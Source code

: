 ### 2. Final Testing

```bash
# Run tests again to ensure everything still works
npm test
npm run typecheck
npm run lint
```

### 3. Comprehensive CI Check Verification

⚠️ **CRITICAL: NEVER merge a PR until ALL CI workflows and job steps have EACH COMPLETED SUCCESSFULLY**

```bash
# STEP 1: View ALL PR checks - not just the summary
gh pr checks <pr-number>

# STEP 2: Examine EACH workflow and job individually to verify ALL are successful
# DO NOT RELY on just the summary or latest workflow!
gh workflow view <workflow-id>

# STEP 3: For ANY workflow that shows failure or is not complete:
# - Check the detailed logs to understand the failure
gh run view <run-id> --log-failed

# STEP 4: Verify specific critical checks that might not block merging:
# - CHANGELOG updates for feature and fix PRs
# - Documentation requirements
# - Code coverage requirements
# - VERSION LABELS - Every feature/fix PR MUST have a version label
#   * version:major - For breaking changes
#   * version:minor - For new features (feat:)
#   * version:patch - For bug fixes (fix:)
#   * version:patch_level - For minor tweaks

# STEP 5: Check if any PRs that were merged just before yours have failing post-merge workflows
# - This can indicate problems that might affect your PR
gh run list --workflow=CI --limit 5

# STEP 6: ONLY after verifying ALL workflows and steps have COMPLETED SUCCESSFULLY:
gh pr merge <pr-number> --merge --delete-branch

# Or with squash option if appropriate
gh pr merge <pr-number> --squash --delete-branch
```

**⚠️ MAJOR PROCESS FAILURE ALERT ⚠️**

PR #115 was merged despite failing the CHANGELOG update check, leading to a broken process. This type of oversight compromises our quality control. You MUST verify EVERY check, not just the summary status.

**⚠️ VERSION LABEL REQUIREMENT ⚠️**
++++
### EXERCISE OBJECTIVE
To answer, copy each line from the material above that has the word "minor".

### REPLY
#   * version:minor - For new features (feat:)
#   * version:patch_level - For minor tweaks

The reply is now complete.